Three tents contained tris (1,3-dichloroisopropyl) phosphate, known as TDCPP, which has been used widely as a substitute for phased-out brominated flame retardants. Studies have suggested that TDCPP also may harm the developing brain and alter hormones.
To test whether the chemicals were coming off on campers’ hands, the researchers compared wipe samples from campers’ hands after they assembled their tents to wipe samples taken from the tent walls. According to the authors, the results suggest that individuals are exposed to flame retardant chemicals following contact with treated textiles and further studies are needed to better understand this route of exposure.

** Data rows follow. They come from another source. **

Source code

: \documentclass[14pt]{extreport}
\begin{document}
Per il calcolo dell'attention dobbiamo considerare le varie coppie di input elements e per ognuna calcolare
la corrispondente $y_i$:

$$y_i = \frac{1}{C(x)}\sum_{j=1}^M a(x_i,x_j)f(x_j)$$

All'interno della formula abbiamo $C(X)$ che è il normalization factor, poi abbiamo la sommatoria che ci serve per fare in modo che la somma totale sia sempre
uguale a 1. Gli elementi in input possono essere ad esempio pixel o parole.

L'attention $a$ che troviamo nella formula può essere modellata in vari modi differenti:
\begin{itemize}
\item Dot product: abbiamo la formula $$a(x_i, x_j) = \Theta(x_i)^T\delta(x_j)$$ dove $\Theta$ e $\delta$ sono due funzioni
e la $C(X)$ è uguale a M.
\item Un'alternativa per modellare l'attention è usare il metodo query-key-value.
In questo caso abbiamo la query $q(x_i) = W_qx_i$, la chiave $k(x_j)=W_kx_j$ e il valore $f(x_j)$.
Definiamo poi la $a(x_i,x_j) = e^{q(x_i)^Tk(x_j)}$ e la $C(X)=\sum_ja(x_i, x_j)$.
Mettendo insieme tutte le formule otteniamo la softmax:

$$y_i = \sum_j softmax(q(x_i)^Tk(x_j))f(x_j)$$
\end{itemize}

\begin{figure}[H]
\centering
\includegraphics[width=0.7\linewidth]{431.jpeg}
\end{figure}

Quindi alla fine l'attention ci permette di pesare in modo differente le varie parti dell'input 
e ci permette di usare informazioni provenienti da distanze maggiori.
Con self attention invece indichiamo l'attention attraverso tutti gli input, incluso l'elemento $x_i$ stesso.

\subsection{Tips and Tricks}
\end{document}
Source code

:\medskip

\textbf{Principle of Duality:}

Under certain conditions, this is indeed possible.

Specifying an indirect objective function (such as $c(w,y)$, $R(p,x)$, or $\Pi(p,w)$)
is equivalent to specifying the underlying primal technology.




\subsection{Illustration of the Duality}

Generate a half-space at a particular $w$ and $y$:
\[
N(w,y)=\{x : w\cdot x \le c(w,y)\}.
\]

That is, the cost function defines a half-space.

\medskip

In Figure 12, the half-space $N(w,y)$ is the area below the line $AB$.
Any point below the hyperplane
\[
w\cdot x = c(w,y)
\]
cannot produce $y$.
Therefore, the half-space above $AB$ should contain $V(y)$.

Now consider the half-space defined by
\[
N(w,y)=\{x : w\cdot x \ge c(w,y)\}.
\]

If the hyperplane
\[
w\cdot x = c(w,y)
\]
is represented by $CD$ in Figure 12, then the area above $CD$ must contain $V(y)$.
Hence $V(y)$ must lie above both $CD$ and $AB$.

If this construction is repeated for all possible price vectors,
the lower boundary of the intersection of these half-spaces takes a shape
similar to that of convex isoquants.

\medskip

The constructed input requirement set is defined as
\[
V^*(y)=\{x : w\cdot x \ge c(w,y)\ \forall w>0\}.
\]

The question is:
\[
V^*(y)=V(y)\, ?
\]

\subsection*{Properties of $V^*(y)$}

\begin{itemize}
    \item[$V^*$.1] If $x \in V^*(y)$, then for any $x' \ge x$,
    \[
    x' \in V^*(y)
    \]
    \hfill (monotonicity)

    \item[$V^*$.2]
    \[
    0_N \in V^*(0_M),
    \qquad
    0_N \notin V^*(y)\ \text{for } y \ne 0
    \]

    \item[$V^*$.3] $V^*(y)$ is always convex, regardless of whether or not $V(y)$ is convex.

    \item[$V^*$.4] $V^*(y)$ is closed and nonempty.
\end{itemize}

Addressing Health Risks and Regulation of 1,4-Dioxane in Massachusetts
Boston University (BU) Superfund Research Program (SRP) grantees Madeleine Scammell, Sc.D, and Wendy Heiger-Bernays, Ph.D. were featured as part of an update on the Eastham landfill at the Eastham Town Hall in Eastham, Mass., on Feb. 11. The update covered topics from the landfill’s opening in the 1930s to a recent discovery of 1,4-dioxane in a monitoring well that led the town to start inspecting private wells in the area. Scammell and Heiger-Bernays presented to the standing room only crowd of townspeople and town officials on the health risks and regulation of the contaminant 1,4-dioxane.
1,4-dioxane, a widely used solvent affecting groundwater supplies across the U.S., comes into water resources primarily from industrial use as a solvent stabilizer. It is also found in many common products, paints paint strippers, varnishes, detergents, shampoos, and deodorants. Chronic exposure may result in dermatitis, eczema, and liver and kidney damage.
Scammell and Heiger-Bernays were invited to present at the Landfill Community Update Forum by the Town Health Agent as part of BU SRP’s ongoing community engagement and risk communication related to the Eastham landfill. The Eastham Board of Health coordinated an extensive monitoring program when 1,4-dioxane was recently identified in private drinking wells. A major source of 1,4-dioxane is the municipal landfill, followed by potential contamination by septic systems.
Scammell and Heiger-Bernays addressed requests to understand the health risks of 1,4-dioxane and its regulation. Scammell also provided an overview of the safe drinking water act, how water standards are set, and the current guidelines for 1,4-dioxane. Heiger-Bernays, a toxicologist by training, talked about health outcomes associated with the contaminant and provided additional information on levels of risk related to 1,4-dioxane. Heiger-Bernays then fielded questions from the audience.